GOAL OF THE EXERCISE — Scan the records beneath this line for the line holding "feedback from mint." and the line holding "regions & bases.", then transcribe exactly those two and all lines between.

INFORMATION PROVIDED —

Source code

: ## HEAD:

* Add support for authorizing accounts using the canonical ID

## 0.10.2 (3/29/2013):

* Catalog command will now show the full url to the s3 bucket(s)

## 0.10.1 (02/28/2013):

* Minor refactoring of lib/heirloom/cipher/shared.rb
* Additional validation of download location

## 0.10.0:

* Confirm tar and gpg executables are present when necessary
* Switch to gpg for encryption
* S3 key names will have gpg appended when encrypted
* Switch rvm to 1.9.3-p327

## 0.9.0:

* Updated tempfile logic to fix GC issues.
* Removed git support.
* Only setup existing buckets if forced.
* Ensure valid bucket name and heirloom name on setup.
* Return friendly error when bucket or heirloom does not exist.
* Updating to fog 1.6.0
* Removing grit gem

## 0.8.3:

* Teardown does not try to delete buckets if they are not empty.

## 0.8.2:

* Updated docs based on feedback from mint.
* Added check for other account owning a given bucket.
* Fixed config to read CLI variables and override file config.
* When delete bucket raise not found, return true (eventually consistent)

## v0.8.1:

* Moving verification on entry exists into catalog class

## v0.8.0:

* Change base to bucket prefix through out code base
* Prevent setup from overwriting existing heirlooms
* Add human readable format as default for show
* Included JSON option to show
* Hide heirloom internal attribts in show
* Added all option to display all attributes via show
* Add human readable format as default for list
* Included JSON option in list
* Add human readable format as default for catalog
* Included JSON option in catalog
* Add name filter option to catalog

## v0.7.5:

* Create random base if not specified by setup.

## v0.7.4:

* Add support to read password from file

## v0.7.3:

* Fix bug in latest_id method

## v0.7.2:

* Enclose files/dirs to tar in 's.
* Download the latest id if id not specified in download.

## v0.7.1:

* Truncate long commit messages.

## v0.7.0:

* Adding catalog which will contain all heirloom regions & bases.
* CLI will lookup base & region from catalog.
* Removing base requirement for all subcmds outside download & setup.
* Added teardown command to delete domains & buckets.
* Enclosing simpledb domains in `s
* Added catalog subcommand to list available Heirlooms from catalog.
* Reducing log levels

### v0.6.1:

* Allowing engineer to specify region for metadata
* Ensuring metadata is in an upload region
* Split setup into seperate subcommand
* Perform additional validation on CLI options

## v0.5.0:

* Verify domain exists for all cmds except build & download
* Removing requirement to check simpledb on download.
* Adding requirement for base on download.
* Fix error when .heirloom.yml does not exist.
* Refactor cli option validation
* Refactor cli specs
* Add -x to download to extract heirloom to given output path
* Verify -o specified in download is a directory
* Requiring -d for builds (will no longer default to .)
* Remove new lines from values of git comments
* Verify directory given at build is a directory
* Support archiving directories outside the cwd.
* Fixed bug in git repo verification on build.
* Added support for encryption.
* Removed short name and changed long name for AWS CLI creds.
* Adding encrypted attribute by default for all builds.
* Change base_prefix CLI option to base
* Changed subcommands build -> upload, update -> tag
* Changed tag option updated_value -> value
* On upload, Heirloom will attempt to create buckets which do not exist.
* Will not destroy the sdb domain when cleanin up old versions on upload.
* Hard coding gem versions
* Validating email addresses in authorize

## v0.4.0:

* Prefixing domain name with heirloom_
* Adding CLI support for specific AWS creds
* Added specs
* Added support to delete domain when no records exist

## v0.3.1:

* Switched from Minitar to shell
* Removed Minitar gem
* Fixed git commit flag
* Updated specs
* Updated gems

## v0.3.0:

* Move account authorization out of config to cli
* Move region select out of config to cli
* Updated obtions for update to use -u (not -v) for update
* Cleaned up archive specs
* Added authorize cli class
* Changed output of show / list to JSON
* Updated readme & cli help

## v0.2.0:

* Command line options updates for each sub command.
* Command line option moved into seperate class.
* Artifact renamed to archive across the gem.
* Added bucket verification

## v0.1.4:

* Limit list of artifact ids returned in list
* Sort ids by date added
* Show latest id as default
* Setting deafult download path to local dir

RESPONSE TO THIS TASK —
* Updated docs based on feedback from mint.
* Added check for other account owning a given bucket.
* Fixed config to read CLI variables and override file config.
* When delete bucket raise not found, return true (eventually consistent)

## v0.8.1:

* Moving verification on entry exists into catalog class

## v0.8.0:

* Change base to bucket prefix through out code base
* Prevent setup from overwriting existing heirlooms
* Add human readable format as default for show
* Included JSON option to show
* Hide heirloom internal attribts in show
* Added all option to display all attributes via show
* Add human readable format as default for list
* Included JSON option in list
* Add human readable format as default for catalog
* Included JSON option in catalog
* Add name filter option to catalog

## v0.7.5:

* Create random base if not specified by setup.

## v0.7.4:

* Add support to read password from file

## v0.7.3:

* Fix bug in latest_id method

## v0.7.2:

* Enclose files/dirs to tar in 's.
* Download the latest id if id not specified in download.

## v0.7.1:

* Truncate long commit messages.

## v0.7.0:

* Adding catalog which will contain all heirloom regions & bases.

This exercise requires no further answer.